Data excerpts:
+--

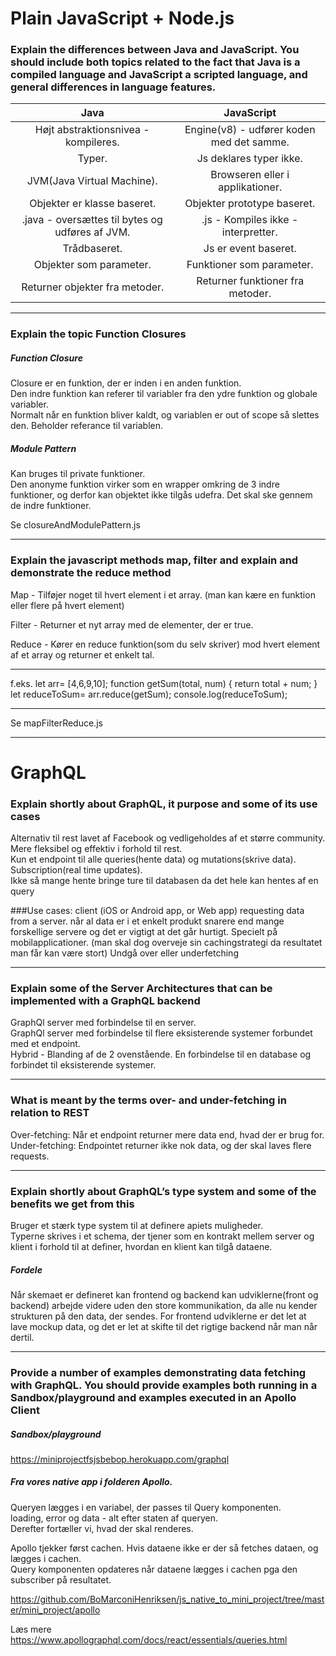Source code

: # Plain JavaScript + Node.js
### Explain the differences between Java and JavaScript. You should include both topics related to the fact that Java is a compiled language and JavaScript a scripted language, and general differences in language features.
| Java | JavaScript |
| :-------------: |:-------------:|
| Højt abstraktionsnivea - kompileres. | Engine(v8) - udfører koden med det samme. |
Typer.  | Js deklares typer ikke.
JVM(Java Virtual Machine).  | Browseren eller i applikationer.
Objekter er klasse baseret.  | Objekter prototype baseret. 
.java - oversættes til bytes og udføres af JVM.  | .js - Kompiles ikke - interpretter.
Trådbaseret.  |  Js er event baseret. 
Objekter som parameter.  | Funktioner som parameter. 
Returner objekter fra metoder.  | Returner funktioner fra metoder.

---
### Explain the topic Function Closures 

##### Function Closure
Closure er en funktion, der er inden i en anden funktion.  
Den indre funktion kan referer til variabler fra den ydre funktion og globale variabler.  
Normalt når en funktion bliver kaldt, og variablen er out of scope så slettes den. Beholder referance til variablen.  

##### Module Pattern
Kan bruges til private funktioner.  
Den anonyme funktion virker som en wrapper omkring de 3 indre funktioner, og derfor kan objektet ikke tilgås udefra. Det skal ske gennem de indre funktioner.  

Se closureAndModulePattern.js  


---
### Explain the javascript methods map, filter and explain and demonstrate the reduce method

Map - Tilføjer noget til hvert element i et array.  (man kan kære en funktion eller flere på hvert element)

Filter - Returner et nyt array med de elementer, der er true.

Reduce - Kører en reduce funktion(som du selv skriver) mod hvert element af et array og returner et enkelt tal. 
***
f.eks. 
let arr= [4,6,9,10];
function getSum(total, num) {
  return total + num;
}
let reduceToSum= arr.reduce(getSum);
console.log(reduceToSum);
***
Se mapFilterReduce.js  

---
# GraphQL 
### Explain shortly about GraphQL, it purpose and some of its use cases
Alternativ til rest lavet af Facebook og vedligeholdes af et større community.  
Mere fleksibel og effektiv i forhold til rest.  
Kun et endpoint til alle queries(hente data) og mutations(skrive data). Subscription(real time updates).  
Ikke så mange hente bringe ture til databasen da det hele kan hentes af en query

###Use cases: 
client (iOS or Android app, or Web app) requesting data from a server.
når al data er i et enkelt produkt snarere end mange forskellige servere og det er vigtigt at det går hurtigt. 
Specielt på mobilapplicationer. (man skal dog overveje sin cachingstrategi da resultatet man får kan være stort)
Undgå over eller underfetching 

---
### Explain some of the Server Architectures that can be implemented with a GraphQL backend
GraphQl server med forbindelse til en server.  
GraphQl server med forbindelse til flere eksisterende systemer forbundet med et endpoint.  
Hybrid - Blanding af de 2 ovenstående. En forbindelse til en database og forbindet til eksisterende systemer.  

---
### What is meant by the terms over- and under-fetching in relation to REST
Over-fetching: Når et endpoint returner mere data end, hvad der er brug for.  
Under-fetching: Endpointet returner ikke nok data, og der skal laves flere requests.  

---
### Explain shortly about GraphQL’s type system and some of the benefits we get from this
Bruger et stærk type system til at definere apiets muligheder.   
Typerne skrives i et schema, der tjener som en kontrakt mellem server og klient i forhold til at definer, hvordan en klient kan tilgå dataene.  


##### Fordele 
Når skemaet er defineret kan frontend og backend kan udviklerne(front og backend) arbejde videre uden den store kommunikation, da alle nu kender strukturen på den data, der sendes. 
For frontend udviklerne er det let at lave mockup data, og det er let at skifte til det rigtige backend når man når dertil.  

---
### Provide a number of examples demonstrating data fetching with GraphQL. You should provide examples both running in a Sandbox/playground and examples executed in an Apollo Client

##### Sandbox/playground
https://miniprojectfsjsbebop.herokuapp.com/graphql  

##### Fra vores native app i folderen Apollo.
Queryen lægges i en variabel, der passes til Query komponenten.  
loading, error og data - alt efter staten af queryen.  
Derefter fortæller vi, hvad der skal renderes.  

Apollo tjekker først cachen. Hvis dataene ikke er der så fetches dataen, og lægges i cachen.  
Query komponenten opdateres når dataene lægges i cachen pga den subscriber på resultatet.  

https://github.com/BoMarconiHenriksen/js_native_to_mini_project/tree/master/mini_project/apollo  

Læs mere https://www.apollographql.com/docs/react/essentials/queries.html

+--

• **REQUIRED WORK**:
When you transcribe the entries above, begin at their first line, end with the line containing "det samme. |", and copy each line exactly without any picture.

• **RESPONSE AREA**:
Source code

: # Plain JavaScript + Node.js
### Explain the differences between Java and JavaScript. You should include both topics related to the fact that Java is a compiled language and JavaScript a scripted language, and general differences in language features.
| Java | JavaScript |
| :-------------: |:-------------:|
| Højt abstraktionsnivea - kompileres. | Engine(v8) - udfører koden med det samme. |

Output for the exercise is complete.